Electric Light Orchestra singles chronology
| "Mr. Blue Sky" (1978) | "Sweet Talkin' Woman" (1978) | "Wild West Hero" (1978) |

Alternative cover
- American single sleeve

Audio sample
- file; help;

= Sweet Talkin' Woman =

"Sweet Talkin' Woman" is a 1978 single by Electric Light Orchestra (ELO) from the album Out of the Blue (1977). Its original title was "Dead End Street", but it was changed during recording. Some words that survived from that version can be heard in the opening of the third verse, "I've been livin' on a dead end street".

The track became the third top ten hit from the LP in the UK, peaking at number 6. As a novelty, initial copies of the 12-inch and 7-inch single formats were pressed in transparent purple vinyl. "Sweet Talkin’ Woman" is written in the key of C major.

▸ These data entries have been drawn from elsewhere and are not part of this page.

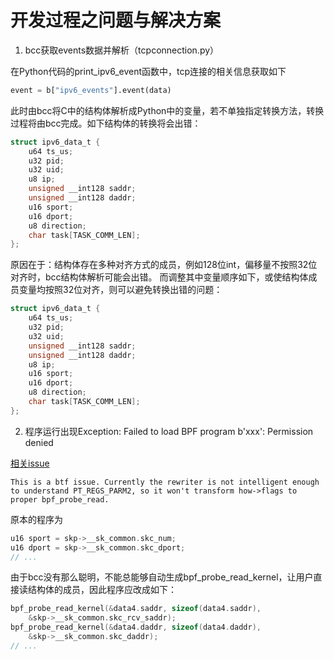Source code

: # 开发过程之问题与解决方案

1. bcc获取events数据并解析（tcpconnection.py）

在Python代码的print_ipv6_event函数中，tcp连接的相关信息获取如下
``` Python
event = b["ipv6_events"].event(data)
```
此时由bcc将C中的结构体解析成Python中的变量，若不单独指定转换方法，转换过程将由bcc完成。如下结构体的转换将会出错：

``` C
struct ipv6_data_t {
    u64 ts_us;
    u32 pid;
    u32 uid;
    u8 ip;
    unsigned __int128 saddr;
    unsigned __int128 daddr;
    u16 sport;
    u16 dport;
    u8 direction;
    char task[TASK_COMM_LEN];
};
```
原因在于：结构体存在多种对齐方式的成员，例如128位int，偏移量不按照32位对齐时，bcc结构体解析可能会出错。
而调整其中变量顺序如下，或使结构体成员变量均按照32位对齐，则可以避免转换出错的问题：
``` C
struct ipv6_data_t {
    u64 ts_us;
    u32 pid;
    u32 uid;
    unsigned __int128 saddr;
    unsigned __int128 daddr;
    u8 ip;
    u16 sport;
    u16 dport;
    u8 direction;
    char task[TASK_COMM_LEN];
};
```

2. 程序运行出现Exception: Failed to load BPF program b'xxx': Permission denied

[相关issue](https://github.com/iovisor/bcc/issues/3190)

```
This is a btf issue. Currently the rewriter is not intelligent enough to understand PT_REGS_PARM2, so it won't transform how->flags to proper bpf_probe_read. 
```
原本的程序为
```C
u16 sport = skp->__sk_common.skc_num;
u16 dport = skp->__sk_common.skc_dport;
// ...
```
由于bcc没有那么聪明，不能总能够自动生成bpf_probe_read_kernel，让用户直接读结构体的成员，因此程序应改成如下：
```C
bpf_probe_read_kernel(&data4.saddr, sizeof(data4.saddr),
    &skp->__sk_common.skc_rcv_saddr);
bpf_probe_read_kernel(&data4.daddr, sizeof(data4.daddr),
    &skp->__sk_common.skc_daddr);
// ...
```
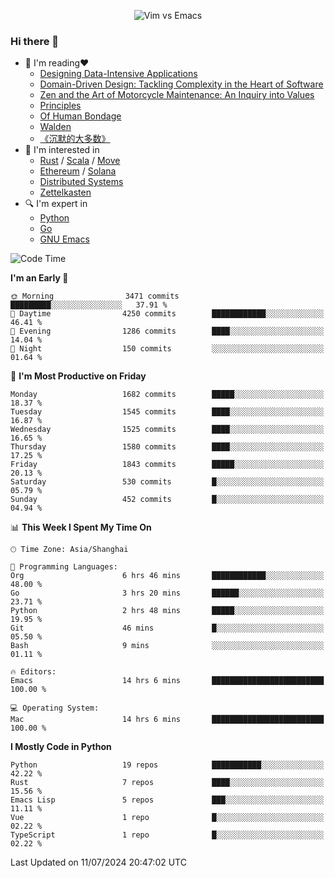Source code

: <p align="center">
    <img src="https://gist.githubusercontent.com/coldnight/e696baffb094e71c96cb302118878eae/raw/40ea5053a6f66cc65f90f437e4173497da225958/banner.gif" alt="Vim vs Emacs" />
</p>

### Hi there 👋

- 📖 I'm reading❤️
    + [Designing Data-Intensive Applications](https://www.oreilly.com/library/view/designing-data-intensive-applications/9781491903063/)
    + [Domain-Driven Design: Tackling Complexity in the Heart of Software](https://www.dddcommunity.org/book/evans_2003/)
    + [Zen and the Art of Motorcycle Maintenance: An Inquiry into Values](https://en.wikipedia.org/wiki/Zen_and_the_Art_of_Motorcycle_Maintenance)
    + [Principles](https://www.principles.com/)
    + [Of Human Bondage](https://en.wikipedia.org/wiki/Of_Human_Bondage)
    + [Walden](https://en.wikipedia.org/wiki/Walden)
    + [《沉默的大多数》](https://en.wikipedia.org/wiki/Silent_majority)
- 🌱 I'm interested in
    + [Rust](https://www.rust-lang.org/) / [Scala](https://www.scala-lang.org/) / [Move](https://github.com/move-language/move/)
    + [Ethereum](https://ethereum.org/en/) / [Solana](https://solana.com/)
	+ [Distributed Systems](https://www.linuxzen.com/notes/topics/20200320174417_%E5%88%86%E5%B8%83%E5%BC%8F/)
	+ [Zettelkasten](https://www.linuxzen.com/notes/notes/20220120080920-slip_box/)
- 🔍 I'm expert in
    + [Python](https://www.python.org/)
    + [Go](https://go.dev/)
    + [GNU Emacs](https://www.gnu.org/software/emacs/)

<!--START_SECTION:waka-->
![Code Time](http://img.shields.io/badge/Code%20Time-2%2C951%20hrs%2056%20mins-blue)

**I'm an Early 🐤** 

```text
🌞 Morning                3471 commits        █████████░░░░░░░░░░░░░░░░   37.91 % 
🌆 Daytime                4250 commits        ████████████░░░░░░░░░░░░░   46.41 % 
🌃 Evening                1286 commits        ████░░░░░░░░░░░░░░░░░░░░░   14.04 % 
🌙 Night                  150 commits         ░░░░░░░░░░░░░░░░░░░░░░░░░   01.64 % 
```
📅 **I'm Most Productive on Friday** 

```text
Monday                   1682 commits        █████░░░░░░░░░░░░░░░░░░░░   18.37 % 
Tuesday                  1545 commits        ████░░░░░░░░░░░░░░░░░░░░░   16.87 % 
Wednesday                1525 commits        ████░░░░░░░░░░░░░░░░░░░░░   16.65 % 
Thursday                 1580 commits        ████░░░░░░░░░░░░░░░░░░░░░   17.25 % 
Friday                   1843 commits        █████░░░░░░░░░░░░░░░░░░░░   20.13 % 
Saturday                 530 commits         █░░░░░░░░░░░░░░░░░░░░░░░░   05.79 % 
Sunday                   452 commits         █░░░░░░░░░░░░░░░░░░░░░░░░   04.94 % 
```


📊 **This Week I Spent My Time On** 

```text
🕑︎ Time Zone: Asia/Shanghai

💬 Programming Languages: 
Org                      6 hrs 46 mins       ████████████░░░░░░░░░░░░░   48.00 % 
Go                       3 hrs 20 mins       ██████░░░░░░░░░░░░░░░░░░░   23.71 % 
Python                   2 hrs 48 mins       █████░░░░░░░░░░░░░░░░░░░░   19.95 % 
Git                      46 mins             █░░░░░░░░░░░░░░░░░░░░░░░░   05.50 % 
Bash                     9 mins              ░░░░░░░░░░░░░░░░░░░░░░░░░   01.11 % 

🔥 Editors: 
Emacs                    14 hrs 6 mins       █████████████████████████   100.00 % 

💻 Operating System: 
Mac                      14 hrs 6 mins       █████████████████████████   100.00 % 
```

**I Mostly Code in Python** 

```text
Python                   19 repos            ███████████░░░░░░░░░░░░░░   42.22 % 
Rust                     7 repos             ████░░░░░░░░░░░░░░░░░░░░░   15.56 % 
Emacs Lisp               5 repos             ███░░░░░░░░░░░░░░░░░░░░░░   11.11 % 
Vue                      1 repo              █░░░░░░░░░░░░░░░░░░░░░░░░   02.22 % 
TypeScript               1 repo              █░░░░░░░░░░░░░░░░░░░░░░░░   02.22 % 
```




 Last Updated on 11/07/2024 20:47:02 UTC
<!--END_SECTION:waka-->
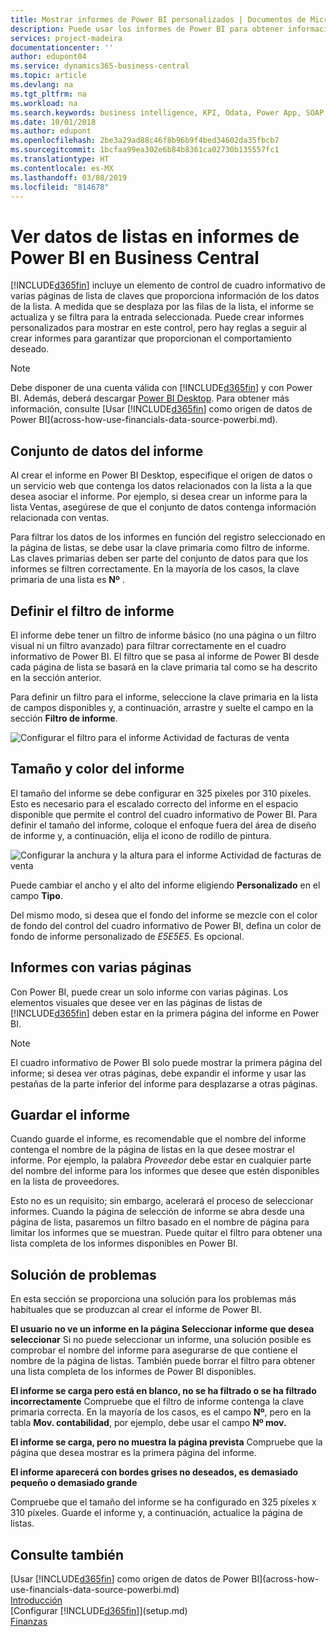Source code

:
 ```yaml
---
title: Mostrar informes de Power BI personalizados | Documentos de Microsoft
description: Puede usar los informes de Power BI para obtener información adicional sobre los datos en las listas.
services: project-madeira
documentationcenter: ''
author: edupont04
ms.service: dynamics365-business-central
ms.topic: article
ms.devlang: na
ms.tgt_pltfrm: na
ms.workload: na
ms.search.keywords: business intelligence, KPI, Odata, Power App, SOAP, analysis
ms.date: 10/01/2018
ms.author: edupont
ms.openlocfilehash: 2be3a29ad88c46f8b96b9f4bed34602da35fbcb7
ms.sourcegitcommit: 1bcfaa99ea302e6b84b8361ca02730b135557fc1
ms.translationtype: HT
ms.contentlocale: es-MX
ms.lasthandoff: 03/08/2019
ms.locfileid: "814678"
---
```

# <a name="viewing-list-data-in-power-bi-reports-in-business-central"></a>Ver datos de listas en informes de Power BI en Business Central 
[!INCLUDE[d365fin](includes/d365fin_md.md)] incluye un elemento de control de cuadro informativo de varias páginas de lista de claves que proporciona información de los datos de la lista. A medida que se desplaza por las filas de la lista, el informe se actualiza y se filtra para la entrada seleccionada. Puede crear informes personalizados para mostrar en este control, pero hay reglas a seguir al crear informes para garantizar que proporcionan el comportamiento deseado.  

> [!NOTE]  
>   Debe disponer de una cuenta válida con [!INCLUDE[d365fin](includes/d365fin_md.md)] y con Power BI. Además, deberá descargar [Power BI Desktop](https://powerbi.microsoft.com/en-us/desktop/). Para obtener más información, consulte [Usar [!INCLUDE[d365fin](includes/d365fin_md.md)] como origen de datos de Power BI](across-how-use-financials-data-source-powerbi.md).  

## <a name="report-data-set"></a>Conjunto de datos del informe
Al crear el informe en Power BI Desktop, especifique el origen de datos o un servicio web que contenga los datos relacionados con la lista a la que desea asociar el informe. Por ejemplo, si desea crear un informe para la lista Ventas, asegúrese de que el conjunto de datos contenga información relacionada con ventas.  

Para filtrar los datos de los informes en función del registro seleccionado en la página de listas, se debe usar la clave primaria como filtro de informe. Las claves primarias deben ser parte del conjunto de datos para que los informes se filtren correctamente. En la mayoría de los casos, la clave primaria de una lista es **Nº** .  

## <a name="defining-the-report-filter"></a>Definir el filtro de informe
El informe debe tener un filtro de informe básico (no una página o un filtro visual ni un filtro avanzado) para filtrar correctamente en el cuadro informativo de Power BI. El filtro que se pasa al informe de Power BI desde cada página de lista se basará en la clave primaria tal como se ha descrito en la sección anterior.  

Para definir un filtro para el informe, seleccione la clave primaria en la lista de campos disponibles y, a continuación, arrastre y suelte el campo en la sección **Filtro de informe**.  

![Configurar el filtro para el informe Actividad de facturas de venta](./media/across-how-use-powerbi-reports-factbox/financials-powerbi-report-filter.png)

## <a name="report-size-and-color"></a>Tamaño y color del informe
El tamaño del informe se debe configurar en 325 píxeles por 310 píxeles. Esto es necesario para el escalado correcto del informe en el espacio disponible que permite el control del cuadro informativo de Power BI. Para definir el tamaño del informe, coloque el enfoque fuera del área de diseño de informe y, a continuación, elija el icono de rodillo de pintura.

![Configurar la anchura y la altura para el informe Actividad de facturas de venta](./media/across-how-use-powerbi-reports-factbox/financials-powerbi-report-sizing.png)

Puede cambiar el ancho y el alto del informe eligiendo **Personalizado** en el campo **Tipo**.

Del mismo modo, si desea que el fondo del informe se mezcle con el color de fondo del control del cuadro informativo de Power BI, defina un color de fondo de informe personalizado de *E5E5E5*. Es opcional.  

## <a name="reports-with-multiple-pages"></a>Informes con varias páginas
Con Power BI, puede crear un solo informe con varias páginas. Los elementos visuales que desee ver en las páginas de listas de [!INCLUDE[d365fin](includes/d365fin_md.md)] deben estar en la primera página del informe en Power BI.  

> [!NOTE]  
>  El cuadro informativo de Power BI solo puede mostrar la primera página del informe; si desea ver otras páginas, debe expandir el informe y usar las pestañas de la parte inferior del informe para desplazarse a otras páginas.  

## <a name="saving-your-report"></a>Guardar el informe

Cuando guarde el informe, es recomendable que el nombre del informe contenga el nombre de la página de listas en la que desee mostrar el informe. Por ejemplo, la palabra *Proveedor* debe estar en cualquier parte del nombre del informe para los informes que desee que estén disponibles en la lista de proveedores.  

Esto no es un requisito; sin embargo, acelerará el proceso de seleccionar informes. Cuando la página de selección de informe se abra desde una página de lista, pasaremos un filtro basado en el nombre de página para limitar los informes que se muestran.  Puede quitar el filtro para obtener una lista completa de los informes disponibles en Power BI.  

## <a name="troubleshooting"></a>Solución de problemas
En esta sección se proporciona una solución para los problemas más habituales que se produzcan al crear el informe de Power BI.  

**El usuario no ve un informe en la página Seleccionar informe que desea seleccionar** Si no puede seleccionar un informe, una solución posible es comprobar el nombre del informe para asegurarse de que contiene el nombre de la página de listas. También puede borrar el filtro para obtener una lista completa de los informes de Power BI disponibles.  

**El informe se carga pero está en blanco, no se ha filtrado o se ha filtrado incorrectamente** Compruebe que el filtro de informe contenga la clave primaria correcta. En la mayoría de los casos, es el campo **Nº**, pero en la tabla **Mov. contabilidad**, por ejemplo, debe usar el campo **Nº mov.**

**El informe se carga, pero no muestra la página prevista** Compruebe que la página que desea mostrar es la primera página del informe.  

**El informe aparecerá con bordes grises no deseados, es demasiado pequeño o demasiado grande**

Compruebe que el tamaño del informe se ha configurado en 325 píxeles x 310 píxeles. Guarde el informe y, a continuación, actualice la página de listas.  

## <a name="see-also"></a>Consulte también
[Usar [!INCLUDE[d365fin](includes/d365fin_md.md)] como origen de datos de Power BI](across-how-use-financials-data-source-powerbi.md)  
[Introducción](product-get-started.md)    
[Configurar [!INCLUDE[d365fin](includes/d365fin_md.md)]](setup.md)    
[Finanzas](finance.md)  
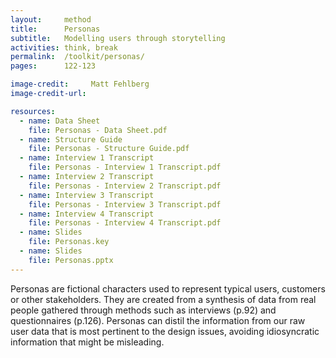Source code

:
 ```yaml
---
layout:     method
title:      Personas
subtitle:   Modelling users through storytelling
activities: think, break
permalink:  /toolkit/personas/
pages:      122-123

image-credit:     Matt Fehlberg
image-credit-url: 

resources:
  - name: Data Sheet
    file: Personas - Data Sheet.pdf
  - name: Structure Guide
    file: Personas - Structure Guide.pdf
  - name: Interview 1 Transcript
    file: Personas - Interview 1 Transcript.pdf
  - name: Interview 2 Transcript
    file: Personas - Interview 2 Transcript.pdf
  - name: Interview 3 Transcript
    file: Personas - Interview 3 Transcript.pdf
  - name: Interview 4 Transcript
    file: Personas - Interview 4 Transcript.pdf
  - name: Slides
    file: Personas.key
  - name: Slides
    file: Personas.pptx
---
```


Personas are fictional characters used to represent typical users, customers or other stakeholders. They are created from a synthesis of data from real people gathered through methods such as interviews (p.92) and questionnaires (p.126). Personas can distil the information from our raw user data that is most pertinent to the design issues, avoiding idiosyncratic information that might be misleading.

The version released in the United States was 10 seconds shorter than its British counterpart due to a slightly faster mix. In the US, it reached number 17 on the Billboard Hot 100.

==Critical reception==
AllMusic's Donald A. Guarisco said "Sweet Talkin' Woman" was "their first real step into the disco sound [...] a string-laden pop tune whose dance-friendly edge helped it become a disco-era hit", attributing its disco sound to "Bev Bevan's steady drum work lays down a dance-friendly rhythm as pounding piano lines, delirous bursts of swirling strings, and endlessly overdubbed backing vocals mesh seamlessly to form an ornate but driving funhouse of pop hooks". Billboard described the song as a "catchy rocker characterized by semi-classical elements." Cash Box said that it has "syncopated harmonies and fullbodied instrumental accompaniments." Record World said that "rock and doo wop mix with ELO's strings and guitars in a busy but melodic way."

Ultimate Classic Rock critic Michael Gallucci rated it ELO's 6th best song, saying that it has a "one-of-a-kind chorus" and that it is "one of ELO's greatest group performances." Stereogum contributor Ryan Reed rated it as ELO's 8th best song, noting the catchy verses and choruses and the intricacy of the songwriting. Reed also suggested that it formed a template for Huey Lewis' 1982 song "Do You Believe in Love."

==Chart performance==

===Weekly charts===

| Chart (1978) | Peak position |
|---|---|
| Australia (Kent Music Report) | 38 |
| Belgium (Ultratop 50 Flanders) | 30 |
| Canada Top Singles (RPM) | 16 |
| Ireland (IRMA) | 6 |
| Netherlands (Dutch Top 40) | 27 |
| Netherlands (Single Top 100) | 24 |
| UK Singles (Official Charts) | 6 |
| US Billboard Hot 100 | 17 |
| US Cash Box | 18 |
| US Record World | 23 |

===Year-end charts===

| Chart (1978) | Rank |
|---|---|
| Canada Top Singles (RPM) | 125 |
| UK Singles (Official Charts Company) | 40 |
| US Billboard | 86 |

==Certifications==

| Region | Certification | Certified units/sales |
| New Zealand (RMNZ) | Gold | 15,000^{‡} |
| United Kingdom (BPI) | Silver | 250,000^{^} |
| United States (RIAA) | Gold | 500,000^{‡} |
^{^} Shipments figures based on certification alone. ^{‡} Sales+streaming figures based on certification alone.